The Heat also have some injury woes: point guard Kyle Lowry will miss his eighth game of the playoffs with a hamstring problem. His replacement, Gabe Vincent – the Heat are 7-0 going into this playoff – is questionable with a hamstring problem of his own, as is fellow Max Strus.

Game 1 was a 118-107 loss for the Celtics Tuesday night, although Boston pointed out after the game that the combined results of the first, second and fourth quarters added up to Celtics 93, heat 79.

However, the annoying third quarter counted.

A 39-14 win by Miami in those 12 minutes – Butler had 17 points in that quarter alone, beating the Celtics – turned the game around and the Heat saw their lead never dwindle to less than nine in the final quarter became.

“Expect us to play better,” said Boston forward Jayson Tatum, who had six turnovers in that crucial quarter. “Expect me to play a lot better.”

In other words, he expects to reach a higher level.

Butler is already there.

He has averaged 29.8 points, 7.7 rebounds, 5.4 assists and 2.3 steals on 53.5% shooting in these playoffs. Since the NBA began tracking each of these stats, no one has finished a postseason averaging as much in each category while shooting as well. And Heat coach Erik Spoelstra has a simple reason why Butler is in this space.

“More attention to detail,” Spoelstra said. “But again, I don’t want to write a long dissertation on this. As competition drives you and the stakes increase, you will increase your level of play. It’s not about trying to get bigger numbers. It’s about doing what is required. And this level is high, this competition, and he feels it and he knows it. He feels it.”

Butler went 17 to 18 from the foul line in Game 1. The only player who made or made more free throws in a game against Boston this season was Kevin Durant – who played 18-20 for Brooklyn in Game 2 of the first game. Round series between the Celtics and Nets.

“He’s comfortable,” Boston’s Jaylen Brown said of Butler. “He is very comfortable at the moment and we need to work better at breaking this rhythm that he is in. That’s it.
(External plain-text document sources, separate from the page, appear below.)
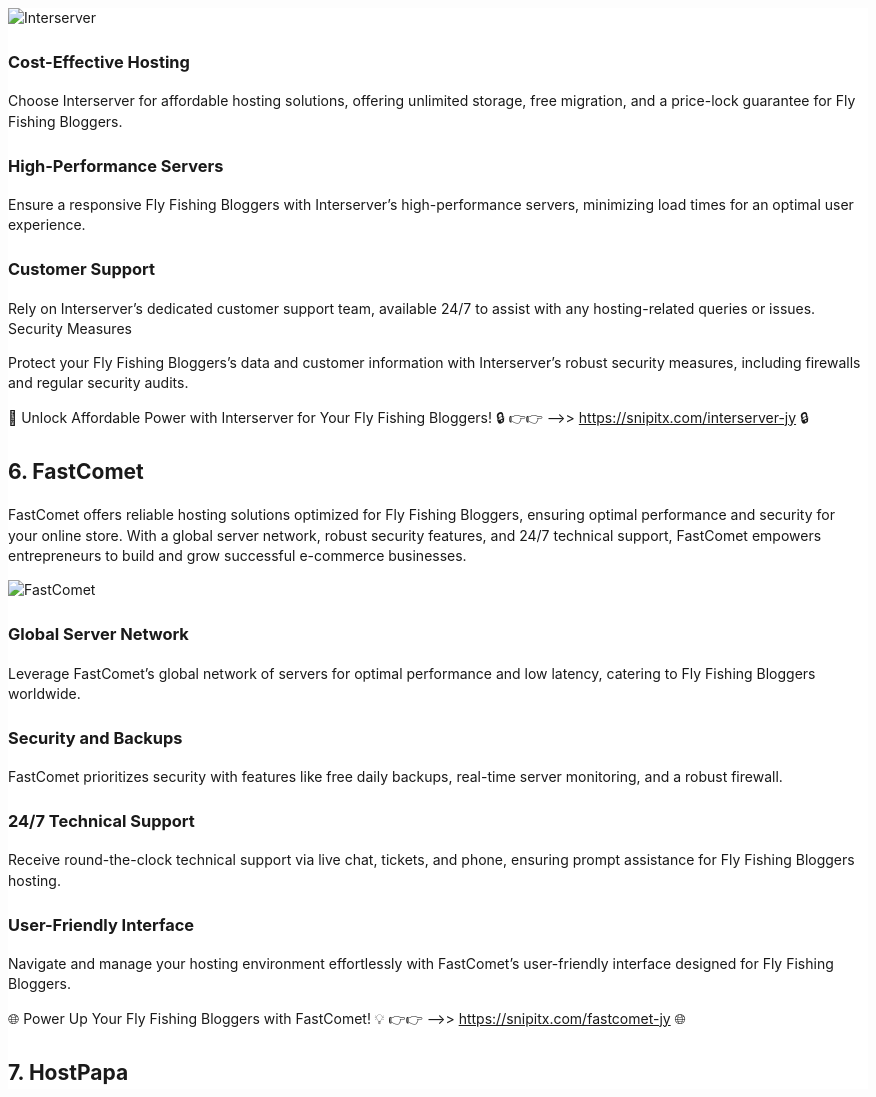 ![Interserver](https://i.imgur.com/OM5dOEW.jpeg "Interserver Hosting")

### Cost-Effective Hosting
Choose Interserver for affordable hosting solutions, offering unlimited storage, free migration, and a price-lock guarantee for Fly Fishing Bloggers.

### High-Performance Servers
Ensure a responsive Fly Fishing Bloggers with Interserver’s high-performance servers, minimizing load times for an optimal user experience.

### Customer Support
Rely on Interserver’s dedicated customer support team, available 24/7 to assist with any hosting-related queries or issues.
Security Measures

Protect your Fly Fishing Bloggers’s data and customer information with Interserver’s robust security measures, including firewalls and regular security audits.

💸 Unlock Affordable Power with Interserver for Your Fly Fishing Bloggers! 🔒
👉👉 -->> https://snipitx.com/interserver-jy 🔒

## 6. FastComet

FastComet offers reliable hosting solutions optimized for Fly Fishing Bloggers, ensuring optimal performance and security for your online store. With a global server network, robust security features, and 24/7 technical support, FastComet empowers entrepreneurs to build and grow successful e-commerce businesses.

![FastComet](https://i.imgur.com/7qgXuWp.png "FastComet Hosting")

### Global Server Network
Leverage FastComet’s global network of servers for optimal performance and low latency, catering to Fly Fishing Bloggers worldwide.

### Security and Backups
FastComet prioritizes security with features like free daily backups, real-time server monitoring, and a robust firewall.

### 24/7 Technical Support
Receive round-the-clock technical support via live chat, tickets, and phone, ensuring prompt assistance for Fly Fishing Bloggers hosting.

### User-Friendly Interface
Navigate and manage your hosting environment effortlessly with FastComet’s user-friendly interface designed for Fly Fishing Bloggers.

🌐 Power Up Your Fly Fishing Bloggers with FastComet! 💡
👉👉 -->> https://snipitx.com/fastcomet-jy 🌐

## 7. HostPapa
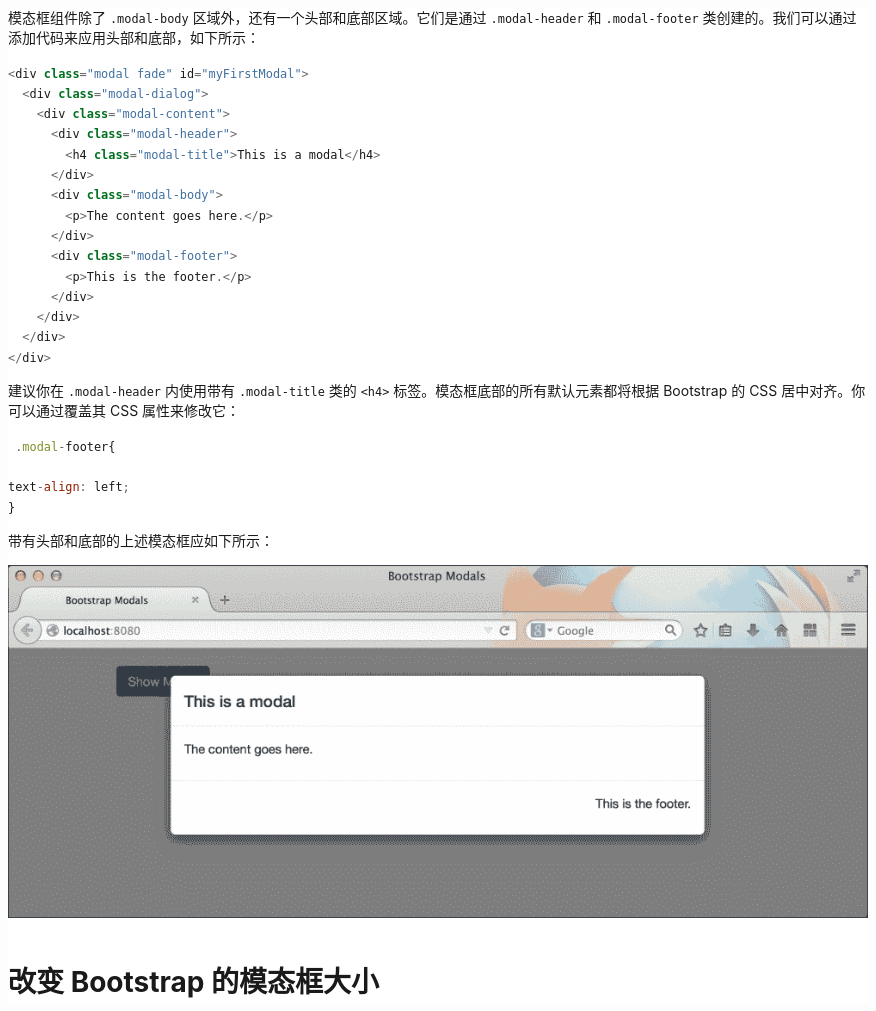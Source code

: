 模态框组件除了 `.modal-body` 区域外，还有一个头部和底部区域。它们是通过 `.modal-header` 和 `.modal-footer` 类创建的。我们可以通过添加代码来应用头部和底部，如下所示：

```js
<div class="modal fade" id="myFirstModal">
  <div class="modal-dialog">
    <div class="modal-content">
      <div class="modal-header">
        <h4 class="modal-title">This is a modal</h4>
      </div>
      <div class="modal-body">
        <p>The content goes here.</p>
      </div>
      <div class="modal-footer">
        <p>This is the footer.</p>
      </div>
    </div>
  </div>
</div>
```

建议你在 `.modal-header` 内使用带有 `.modal-title` 类的 `<h4>` 标签。模态框底部的所有默认元素都将根据 Bootstrap 的 CSS 居中对齐。你可以通过覆盖其 CSS 属性来修改它：

```js
 .modal-footer{

text-align: left;
}
```

带有头部和底部的上述模态框应如下所示：

![开始使用模态框](img/7269OS_08_02.jpg)

# 改变 Bootstrap 的模态框大小
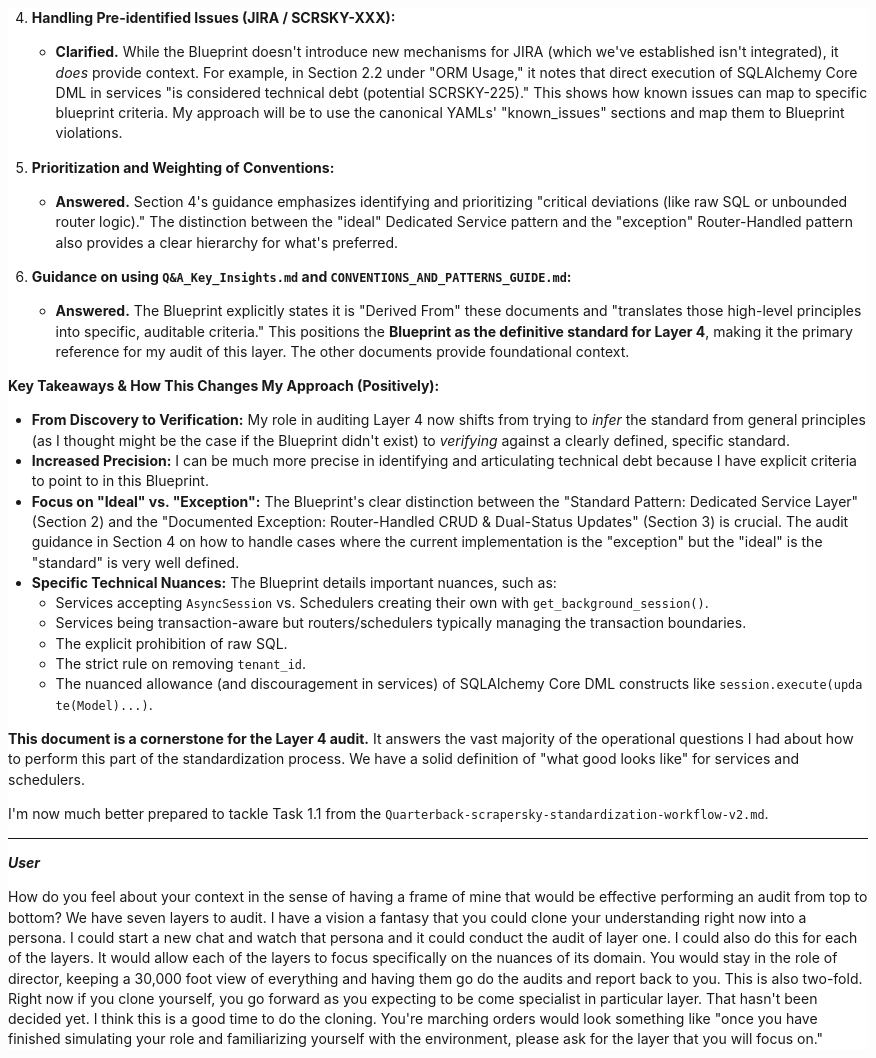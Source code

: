 4.  **Handling Pre-identified Issues (JIRA / SCRSKY-XXX):**
    *   **Clarified.** While the Blueprint doesn't introduce new mechanisms for JIRA (which we've established isn't integrated), it *does* provide context. For example, in Section 2.2 under "ORM Usage," it notes that direct execution of SQLAlchemy Core DML in services "is considered technical debt (potential SCRSKY-225)." This shows how known issues can map to specific blueprint criteria. My approach will be to use the canonical YAMLs' "known_issues" sections and map them to Blueprint violations.

5.  **Prioritization and Weighting of Conventions:**
    *   **Answered.** Section 4's guidance emphasizes identifying and prioritizing "critical deviations (like raw SQL or unbounded router logic)." The distinction between the "ideal" Dedicated Service pattern and the "exception" Router-Handled pattern also provides a clear hierarchy for what's preferred.

6.  **Guidance on using `Q&A_Key_Insights.md` and `CONVENTIONS_AND_PATTERNS_GUIDE.md`:**
    *   **Answered.** The Blueprint explicitly states it is "Derived From" these documents and "translates those high-level principles into specific, auditable criteria." This positions the **Blueprint as the definitive standard for Layer 4**, making it the primary reference for my audit of this layer. The other documents provide foundational context.

**Key Takeaways & How This Changes My Approach (Positively):**

*   **From Discovery to Verification:** My role in auditing Layer 4 now shifts from trying to *infer* the standard from general principles (as I thought might be the case if the Blueprint didn't exist) to *verifying* against a clearly defined, specific standard.
*   **Increased Precision:** I can be much more precise in identifying and articulating technical debt because I have explicit criteria to point to in this Blueprint.
*   **Focus on "Ideal" vs. "Exception":** The Blueprint's clear distinction between the "Standard Pattern: Dedicated Service Layer" (Section 2) and the "Documented Exception: Router-Handled CRUD & Dual-Status Updates" (Section 3) is crucial. The audit guidance in Section 4 on how to handle cases where the current implementation is the "exception" but the "ideal" is the "standard" is very well defined.
*   **Specific Technical Nuances:** The Blueprint details important nuances, such as:
    *   Services accepting `AsyncSession` vs. Schedulers creating their own with `get_background_session()`.
    *   Services being transaction-aware but routers/schedulers typically managing the transaction boundaries.
    *   The explicit prohibition of raw SQL.
    *   The strict rule on removing `tenant_id`.
    *   The nuanced allowance (and discouragement in services) of SQLAlchemy Core DML constructs like `session.execute(update(Model)...)`.

**This document is a cornerstone for the Layer 4 audit.** It answers the vast majority of the operational questions I had about how to perform this part of the standardization process. We have a solid definition of "what good looks like" for services and schedulers.

I'm now much better prepared to tackle Task 1.1 from the `Quarterback-scrapersky-standardization-workflow-v2.md`.

---

_**User**_

How do you feel about your context in the sense of having a frame of mine that would be effective performing an audit from top to bottom? We have seven layers to audit. I have a vision a fantasy that you could clone your understanding right now into a persona. I could start a new chat and watch that persona and it could conduct the audit of layer one. I could also do this for each of the layers. It would allow each of the layers to focus specifically on the nuances of its domain. You would stay in the role of director, keeping a 30,000 foot view of everything and having them go do the audits and report back to you. This is also two-fold. Right now if you clone yourself, you go forward as you expecting to be come specialist in particular layer. That hasn't been decided yet. I think this is a good time to do the cloning. You're marching orders would look something like "once you have finished simulating your role and familiarizing yourself with the environment, please ask for the layer that you will focus on."
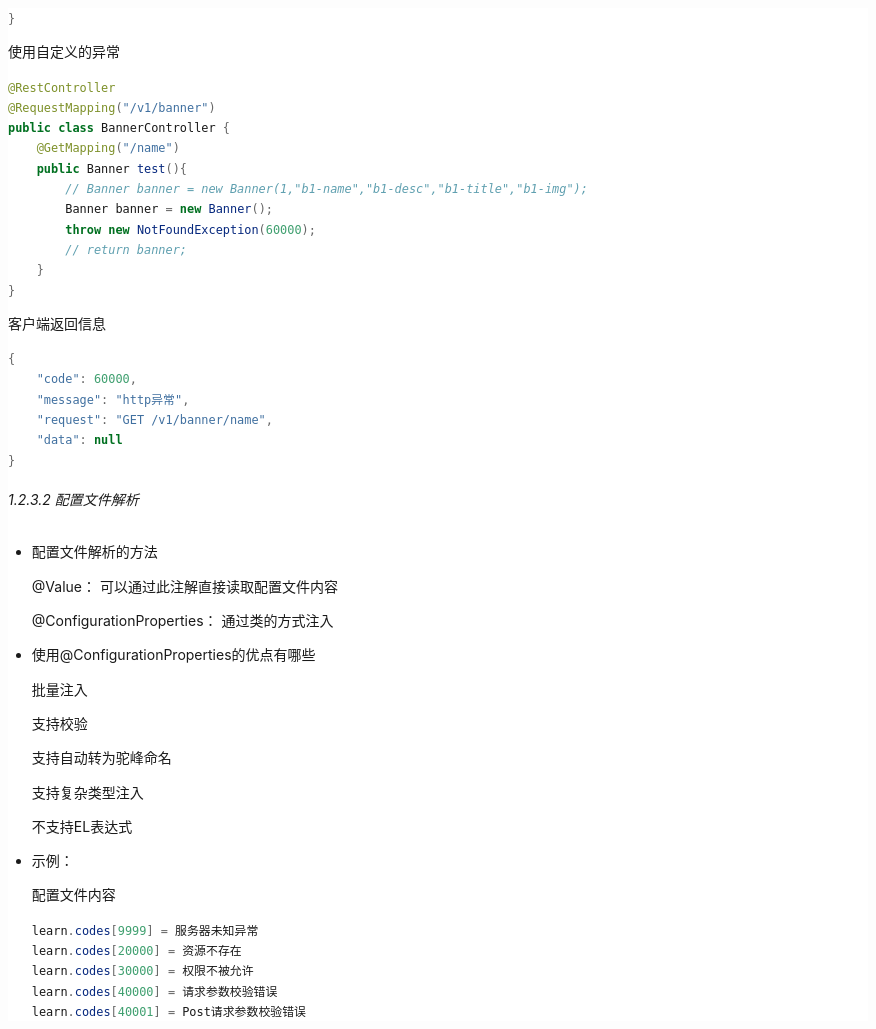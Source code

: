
   ```java
  }
  ```

  使用自定义的异常

  ```java
  @RestController
  @RequestMapping("/v1/banner")
  public class BannerController {
      @GetMapping("/name")
      public Banner test(){
          // Banner banner = new Banner(1,"b1-name","b1-desc","b1-title","b1-img");
          Banner banner = new Banner();
          throw new NotFoundException(60000);
          // return banner;
      }
  }
  ```

  客户端返回信息

  ```java
  {
      "code": 60000,
      "message": "http异常",
      "request": "GET /v1/banner/name",
      "data": null
  }
  ```

###### 1.2.3.2 配置文件解析

* 配置文件解析的方法

  @Value： 可以通过此注解直接读取配置文件内容

  @ConfigurationProperties： 通过类的方式注入

* 使用@ConfigurationProperties的优点有哪些

  批量注入

  支持校验

  支持自动转为驼峰命名

  支持复杂类型注入

  不支持EL表达式

* 示例： 

  配置文件内容

  ```java
  learn.codes[9999] = 服务器未知异常
  learn.codes[20000] = 资源不存在
  learn.codes[30000] = 权限不被允许
  learn.codes[40000] = 请求参数校验错误
  learn.codes[40001] = Post请求参数校验错误
  ```
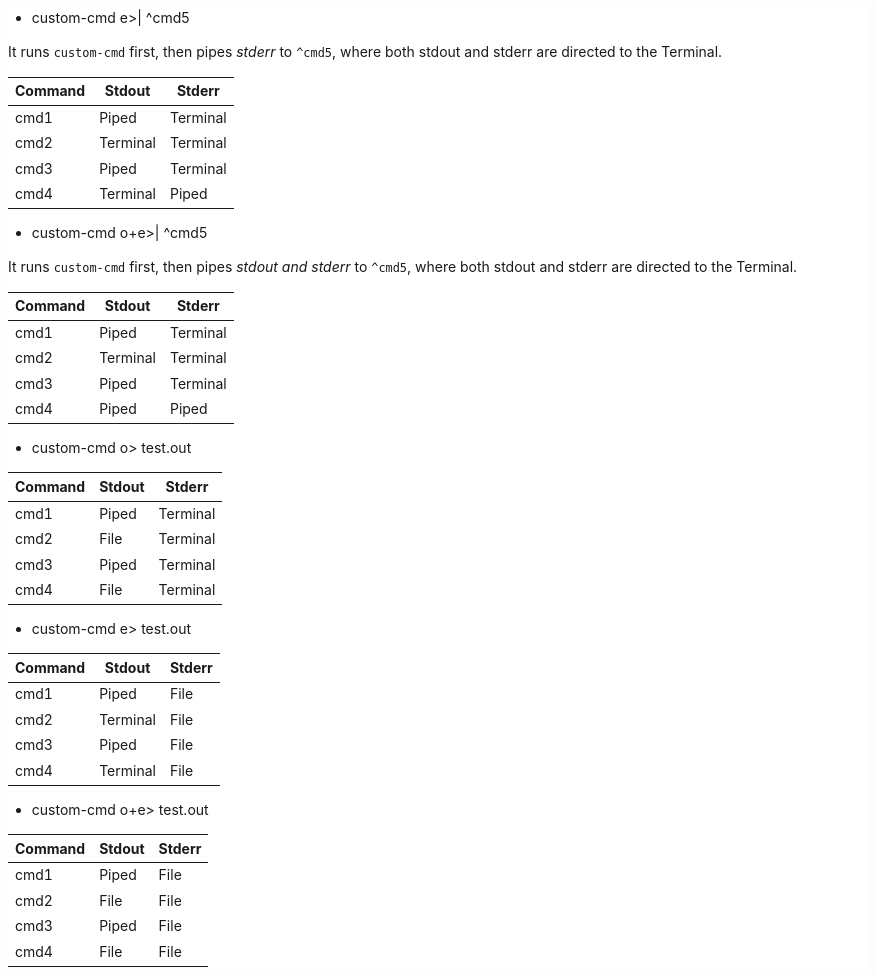 - custom-cmd e>| ^cmd5

It runs `custom-cmd` first, then pipes *stderr* to `^cmd5`, where both stdout and stderr are directed to the Terminal.

| Command | Stdout   | Stderr   |
| ------- | -------- | -------- |
| cmd1    | Piped    | Terminal |
| cmd2    | Terminal | Terminal |
| cmd3    | Piped    | Terminal |
| cmd4    | Terminal | Piped   |

- custom-cmd o+e>| ^cmd5

It runs `custom-cmd` first, then pipes *stdout and stderr* to `^cmd5`, where both stdout and stderr are directed to the Terminal.

| Command | Stdout   | Stderr   |
| ------- | -------- | -------- |
| cmd1    | Piped    | Terminal |
| cmd2    | Terminal | Terminal |
| cmd3    | Piped    | Terminal |
| cmd4    | Piped    | Piped   |

- custom-cmd o> test.out

| Command | Stdout   | Stderr   |
| ------- | -------- | -------- |
| cmd1    | Piped    | Terminal |
| cmd2    | File | Terminal |
| cmd3    | Piped    | Terminal |
| cmd4    | File    | Terminal   |

- custom-cmd e> test.out

| Command | Stdout   | Stderr   |
| ------- | -------- | -------- |
| cmd1    | Piped    | File |
| cmd2    | Terminal | File |
| cmd3    | Piped    | File |
| cmd4    | Terminal    | File   |

- custom-cmd o+e> test.out

| Command | Stdout   | Stderr   |
| ------- | -------- | -------- |
| cmd1    | Piped    | File |
| cmd2    | File | File |
| cmd3    | Piped    | File |
| cmd4    | File    | File   |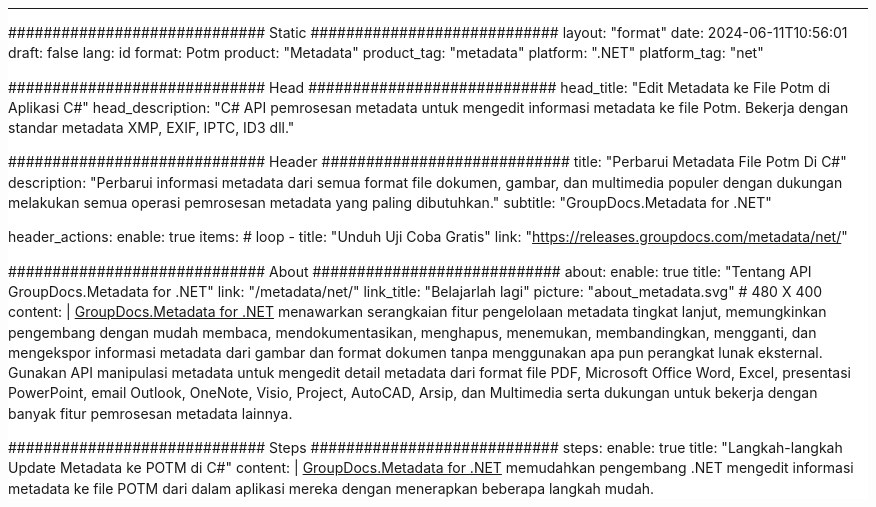 


---
############################# Static ############################
layout: "format"
date:  2024-06-11T10:56:01
draft: false
lang: id
format: Potm
product: "Metadata"
product_tag: "metadata"
platform: ".NET"
platform_tag: "net"

############################# Head ############################
head_title: "Edit Metadata ke File Potm di Aplikasi C#"
head_description: "C# API pemrosesan metadata untuk mengedit informasi metadata ke file Potm. Bekerja dengan standar metadata XMP, EXIF, IPTC, ID3 dll."

############################# Header ############################
title: "Perbarui Metadata File Potm Di C#" 
description: "Perbarui informasi metadata dari semua format file dokumen, gambar, dan multimedia populer dengan dukungan melakukan semua operasi pemrosesan metadata yang paling dibutuhkan."
subtitle: "GroupDocs.Metadata for .NET" 

header_actions:
  enable: true
  items:
    #  loop
    - title: "Unduh Uji Coba Gratis"
      link: "https://releases.groupdocs.com/metadata/net/"
      
############################# About ############################
about:
    enable: true
    title: "Tentang API GroupDocs.Metadata for .NET"
    link: "/metadata/net/"
    link_title: "Belajarlah lagi"
    picture: "about_metadata.svg" # 480 X 400
    content: |
       [GroupDocs.Metadata for .NET](/metadata/net/) menawarkan serangkaian fitur pengelolaan metadata tingkat lanjut, memungkinkan pengembang dengan mudah membaca, mendokumentasikan, menghapus, menemukan, membandingkan, mengganti, dan mengekspor informasi metadata dari gambar dan format dokumen tanpa menggunakan apa pun perangkat lunak eksternal. Gunakan API manipulasi metadata untuk mengedit detail metadata dari format file PDF, Microsoft Office Word, Excel, presentasi PowerPoint, email Outlook, OneNote, Visio, Project, AutoCAD, Arsip, dan Multimedia serta dukungan untuk bekerja dengan banyak fitur pemrosesan metadata lainnya.

############################# Steps ############################
steps:
    enable: true
    title: "Langkah-langkah Update Metadata ke POTM di C#"
    content: |
      [GroupDocs.Metadata for .NET](https://products.groupdocs.com/metadata/net/) memudahkan pengembang .NET mengedit informasi metadata ke file POTM dari dalam aplikasi mereka dengan menerapkan beberapa langkah mudah.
We have to accept the challenge.”

Butler’s last 40-point game of the regular season came on Jan. 25, 2017 for Chicago — three franchises and more than five years ago. But he’s had five such games in the playoffs since coming to Miami, the first two coming in the bubble two years ago when he carried the Heat to the NBA Finals. The other three were in the last month when he’s back wearing the Heat, though he insists he’s not wearing anyone.

“I don’t care if it’s a big stage or a small stage or who’s watching,” Butler said. “I do what I do for my family, for my people, for my organization and for my teammates. That’s it. No matter if big stage, home or away. I know why I do what I do.”